Introducing: The Gay Historical

Bill and Phil’s Outrageous Battle | The Gay Historical | The Subdivision | Digital Photocollage | 2026

Two men who wanted men, leading armies that wanted each other’s land.

The Subdivision has, until now, worked in three registers: The Closet, for men who could not be seen; The Gay Gaze, for the culture’s ongoing performance of desire and denial; The Gay Domestic, for the ordinary life gay men were told they couldn’t have. None of them fit what follows, because the men in this piece were never hidden. They are simply men history already knew about and declined to say so plainly.

The Gay Historical exists for exactly that gap. Its subjects are real, its evidence is documented, and its complaint is not that the record is empty but that the record has been handled carelessly — footnoted where it should have been foregrounded, hedged where the evidence is strong, quietly dropped from the popular account while surviving, technically, in the academic one. This category doesn’t invent queerness where none is attested. It restores weight to queerness historians have already attested to and popular memory has simply declined to carry forward.

Bill and Phil’s Outrageous Battle

On April 11, 1677, two armies meet outside Cassel in French Flanders.
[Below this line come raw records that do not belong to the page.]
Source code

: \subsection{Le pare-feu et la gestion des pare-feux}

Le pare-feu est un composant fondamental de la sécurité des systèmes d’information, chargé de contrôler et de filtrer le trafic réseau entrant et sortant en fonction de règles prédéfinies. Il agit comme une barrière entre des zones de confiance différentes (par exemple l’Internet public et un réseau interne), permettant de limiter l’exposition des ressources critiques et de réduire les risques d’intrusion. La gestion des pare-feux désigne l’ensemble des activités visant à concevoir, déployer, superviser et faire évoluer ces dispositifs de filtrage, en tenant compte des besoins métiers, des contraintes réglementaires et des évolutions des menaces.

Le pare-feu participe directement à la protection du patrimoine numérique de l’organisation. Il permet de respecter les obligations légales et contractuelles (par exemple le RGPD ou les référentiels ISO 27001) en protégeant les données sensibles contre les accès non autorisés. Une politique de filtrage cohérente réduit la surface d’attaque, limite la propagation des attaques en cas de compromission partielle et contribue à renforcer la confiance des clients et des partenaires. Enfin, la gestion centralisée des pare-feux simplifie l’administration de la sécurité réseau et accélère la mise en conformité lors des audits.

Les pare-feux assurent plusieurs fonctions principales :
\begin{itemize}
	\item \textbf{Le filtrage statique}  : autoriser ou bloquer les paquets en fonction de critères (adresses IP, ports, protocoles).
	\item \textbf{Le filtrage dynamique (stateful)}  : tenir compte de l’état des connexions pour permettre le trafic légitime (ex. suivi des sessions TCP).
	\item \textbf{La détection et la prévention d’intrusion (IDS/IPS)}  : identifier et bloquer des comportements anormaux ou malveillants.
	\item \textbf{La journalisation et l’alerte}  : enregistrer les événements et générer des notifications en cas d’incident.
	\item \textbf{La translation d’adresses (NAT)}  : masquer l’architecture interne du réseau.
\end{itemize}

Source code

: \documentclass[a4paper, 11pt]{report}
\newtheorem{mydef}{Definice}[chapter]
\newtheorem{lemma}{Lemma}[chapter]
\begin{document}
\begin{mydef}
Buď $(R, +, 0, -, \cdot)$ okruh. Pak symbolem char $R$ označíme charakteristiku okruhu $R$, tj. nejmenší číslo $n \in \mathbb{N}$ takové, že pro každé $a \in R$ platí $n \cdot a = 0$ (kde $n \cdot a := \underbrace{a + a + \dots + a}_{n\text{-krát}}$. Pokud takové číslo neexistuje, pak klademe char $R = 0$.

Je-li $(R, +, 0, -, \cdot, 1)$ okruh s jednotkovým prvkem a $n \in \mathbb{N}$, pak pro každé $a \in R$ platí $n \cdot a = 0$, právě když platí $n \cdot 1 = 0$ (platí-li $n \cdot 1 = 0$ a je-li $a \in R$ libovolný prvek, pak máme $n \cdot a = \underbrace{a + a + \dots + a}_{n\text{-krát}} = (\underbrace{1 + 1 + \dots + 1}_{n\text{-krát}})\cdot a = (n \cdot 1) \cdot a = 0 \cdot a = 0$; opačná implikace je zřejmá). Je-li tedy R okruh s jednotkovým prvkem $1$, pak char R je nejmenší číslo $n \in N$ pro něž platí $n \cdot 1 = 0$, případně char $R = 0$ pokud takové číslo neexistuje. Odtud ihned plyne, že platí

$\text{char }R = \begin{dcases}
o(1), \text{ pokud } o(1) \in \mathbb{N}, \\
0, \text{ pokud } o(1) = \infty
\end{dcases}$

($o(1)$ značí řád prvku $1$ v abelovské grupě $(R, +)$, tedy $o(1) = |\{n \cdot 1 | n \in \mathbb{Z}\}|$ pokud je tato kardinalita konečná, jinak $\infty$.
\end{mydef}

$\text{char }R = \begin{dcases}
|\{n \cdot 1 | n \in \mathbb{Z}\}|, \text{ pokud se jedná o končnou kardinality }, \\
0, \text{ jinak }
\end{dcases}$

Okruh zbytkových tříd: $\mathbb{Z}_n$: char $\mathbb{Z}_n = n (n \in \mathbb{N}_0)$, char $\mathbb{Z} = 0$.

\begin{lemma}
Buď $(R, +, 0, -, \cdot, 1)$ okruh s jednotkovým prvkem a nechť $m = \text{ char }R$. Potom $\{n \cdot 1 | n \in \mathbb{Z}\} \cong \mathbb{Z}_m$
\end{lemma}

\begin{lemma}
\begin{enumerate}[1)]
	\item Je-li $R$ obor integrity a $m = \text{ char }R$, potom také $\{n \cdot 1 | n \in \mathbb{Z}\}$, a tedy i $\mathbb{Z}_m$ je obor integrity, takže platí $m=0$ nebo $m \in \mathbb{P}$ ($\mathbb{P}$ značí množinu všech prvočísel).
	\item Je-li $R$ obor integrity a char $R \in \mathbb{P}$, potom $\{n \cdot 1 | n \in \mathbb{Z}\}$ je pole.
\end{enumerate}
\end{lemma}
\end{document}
One is commanded by William III, Prince of Orange, stadtholder of the Dutch Republic, a man who will go on within a decade to take the English throne and set the terms for two centuries of British imperial expansion. The other is commanded by Philippe I, Duke of Orléans, brother to Louis XIV, known at court simply as Monsieur. Philippe wins. It is his only major field command of the war, and the one clear military triumph of a life otherwise kept, by his brother’s design, well clear of real power.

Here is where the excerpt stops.